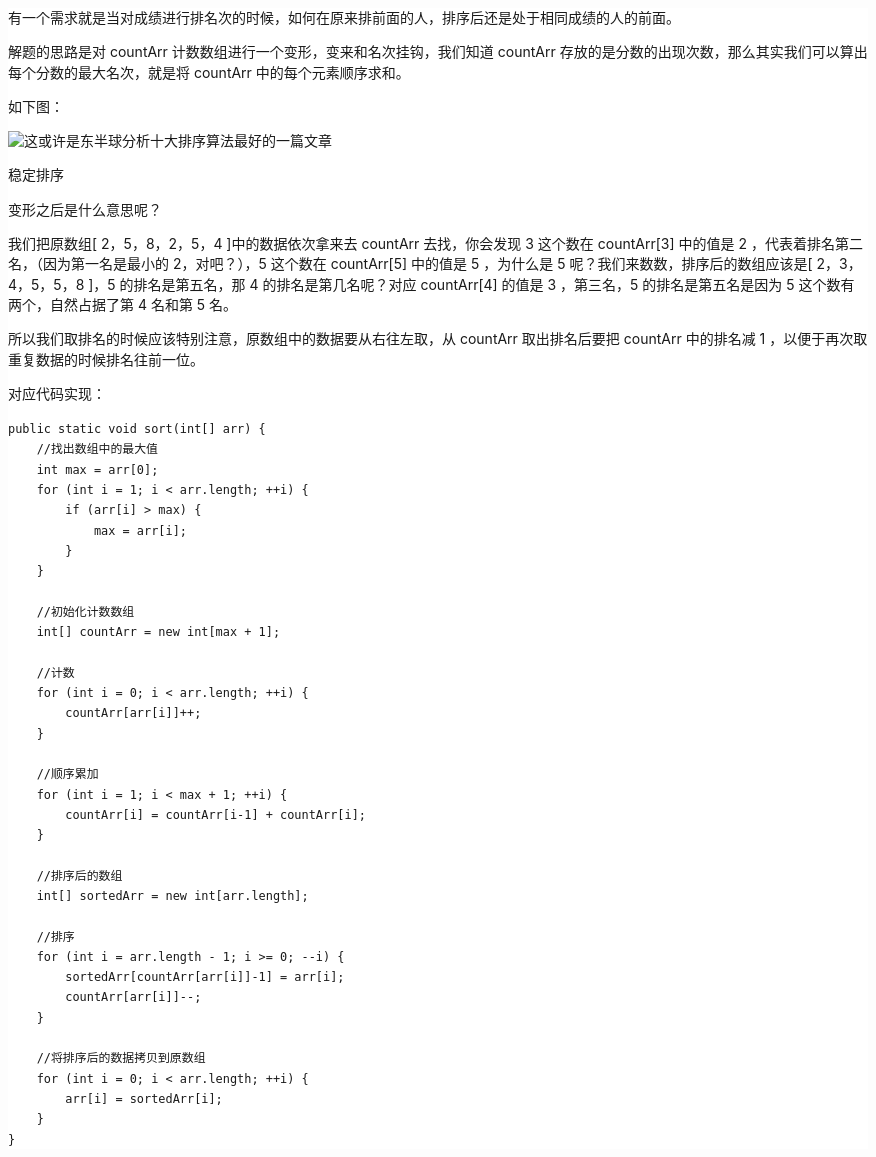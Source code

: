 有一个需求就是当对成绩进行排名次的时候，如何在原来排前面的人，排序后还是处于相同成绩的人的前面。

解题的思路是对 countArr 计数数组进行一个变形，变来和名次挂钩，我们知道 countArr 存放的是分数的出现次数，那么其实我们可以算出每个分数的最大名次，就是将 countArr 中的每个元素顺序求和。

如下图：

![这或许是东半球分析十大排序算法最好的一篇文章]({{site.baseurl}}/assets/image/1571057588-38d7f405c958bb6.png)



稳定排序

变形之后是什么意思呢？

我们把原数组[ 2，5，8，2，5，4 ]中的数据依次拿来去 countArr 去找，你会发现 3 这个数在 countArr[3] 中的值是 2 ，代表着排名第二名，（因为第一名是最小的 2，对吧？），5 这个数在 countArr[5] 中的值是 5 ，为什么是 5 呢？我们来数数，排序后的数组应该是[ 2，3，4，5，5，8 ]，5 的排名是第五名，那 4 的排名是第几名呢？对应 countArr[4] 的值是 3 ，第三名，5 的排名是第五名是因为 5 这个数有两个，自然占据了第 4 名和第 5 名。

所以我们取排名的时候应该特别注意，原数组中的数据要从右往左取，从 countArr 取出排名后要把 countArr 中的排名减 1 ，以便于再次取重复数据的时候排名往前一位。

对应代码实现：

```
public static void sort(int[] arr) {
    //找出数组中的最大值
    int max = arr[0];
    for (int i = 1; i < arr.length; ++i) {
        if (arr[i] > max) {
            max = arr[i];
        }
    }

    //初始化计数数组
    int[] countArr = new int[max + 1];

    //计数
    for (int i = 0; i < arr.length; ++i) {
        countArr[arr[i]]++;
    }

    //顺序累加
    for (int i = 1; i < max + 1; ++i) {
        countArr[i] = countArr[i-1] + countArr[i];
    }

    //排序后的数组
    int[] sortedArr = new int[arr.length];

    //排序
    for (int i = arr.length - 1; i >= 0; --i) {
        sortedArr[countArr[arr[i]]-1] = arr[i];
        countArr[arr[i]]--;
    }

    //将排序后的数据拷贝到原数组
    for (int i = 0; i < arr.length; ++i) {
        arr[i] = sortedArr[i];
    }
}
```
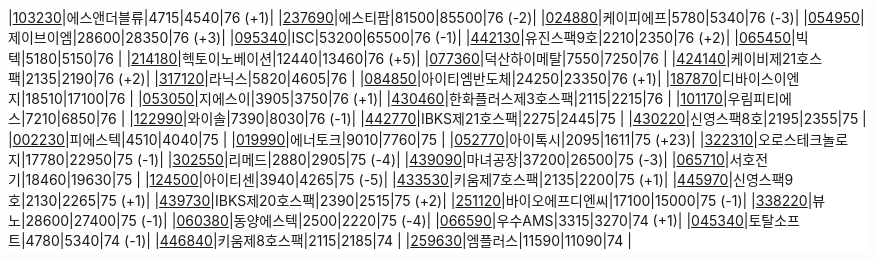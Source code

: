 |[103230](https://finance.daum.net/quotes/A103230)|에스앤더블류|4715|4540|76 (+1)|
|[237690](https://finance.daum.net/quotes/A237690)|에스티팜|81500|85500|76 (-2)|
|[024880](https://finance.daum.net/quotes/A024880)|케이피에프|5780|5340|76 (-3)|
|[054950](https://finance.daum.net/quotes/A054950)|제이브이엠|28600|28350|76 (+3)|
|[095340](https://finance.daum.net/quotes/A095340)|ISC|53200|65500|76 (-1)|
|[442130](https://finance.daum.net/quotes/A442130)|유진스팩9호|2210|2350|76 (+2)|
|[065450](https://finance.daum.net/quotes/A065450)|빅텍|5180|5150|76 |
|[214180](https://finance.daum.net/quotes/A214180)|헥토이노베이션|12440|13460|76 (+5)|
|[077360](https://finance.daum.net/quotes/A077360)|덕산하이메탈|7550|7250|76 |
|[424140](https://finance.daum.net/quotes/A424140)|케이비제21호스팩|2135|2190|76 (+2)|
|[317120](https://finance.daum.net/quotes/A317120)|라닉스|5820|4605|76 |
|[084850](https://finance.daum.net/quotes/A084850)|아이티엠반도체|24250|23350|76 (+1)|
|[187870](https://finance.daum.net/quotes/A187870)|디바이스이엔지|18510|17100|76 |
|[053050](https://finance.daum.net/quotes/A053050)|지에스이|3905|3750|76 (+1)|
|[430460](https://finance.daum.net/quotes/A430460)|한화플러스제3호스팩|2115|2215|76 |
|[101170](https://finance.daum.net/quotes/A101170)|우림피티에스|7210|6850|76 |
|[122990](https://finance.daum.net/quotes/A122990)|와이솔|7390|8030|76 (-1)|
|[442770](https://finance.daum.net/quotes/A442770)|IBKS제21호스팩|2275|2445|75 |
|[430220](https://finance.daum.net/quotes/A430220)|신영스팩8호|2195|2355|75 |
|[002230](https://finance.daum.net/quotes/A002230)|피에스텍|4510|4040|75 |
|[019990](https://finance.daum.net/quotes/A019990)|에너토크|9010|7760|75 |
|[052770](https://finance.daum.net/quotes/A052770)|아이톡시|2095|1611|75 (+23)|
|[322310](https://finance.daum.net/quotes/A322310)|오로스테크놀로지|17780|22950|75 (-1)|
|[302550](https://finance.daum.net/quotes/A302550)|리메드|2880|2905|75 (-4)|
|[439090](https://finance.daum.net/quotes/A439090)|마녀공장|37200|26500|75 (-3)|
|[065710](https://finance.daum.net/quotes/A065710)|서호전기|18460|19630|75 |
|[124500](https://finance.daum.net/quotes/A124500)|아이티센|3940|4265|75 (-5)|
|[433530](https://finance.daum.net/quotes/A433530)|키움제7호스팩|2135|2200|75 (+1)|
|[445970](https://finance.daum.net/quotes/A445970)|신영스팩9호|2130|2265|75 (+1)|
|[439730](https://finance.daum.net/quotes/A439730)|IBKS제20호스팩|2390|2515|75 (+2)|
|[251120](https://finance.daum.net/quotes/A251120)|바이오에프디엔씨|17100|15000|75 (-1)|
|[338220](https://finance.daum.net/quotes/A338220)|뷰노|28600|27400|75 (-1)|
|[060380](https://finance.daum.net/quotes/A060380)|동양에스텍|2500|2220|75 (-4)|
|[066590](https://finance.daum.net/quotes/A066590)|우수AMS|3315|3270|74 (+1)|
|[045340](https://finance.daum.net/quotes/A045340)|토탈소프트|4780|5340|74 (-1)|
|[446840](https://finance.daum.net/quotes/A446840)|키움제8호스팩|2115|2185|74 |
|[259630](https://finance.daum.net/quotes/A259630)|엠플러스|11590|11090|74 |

------------------------------------------------

■ Work item ■
From the records above, return each line where "sortedArr" occurs.

■ Completed exercise ■
    int[] sortedArr = new int[arr.length];
        sortedArr[countArr[arr[i]]-1] = arr[i];
        arr[i] = sortedArr[i];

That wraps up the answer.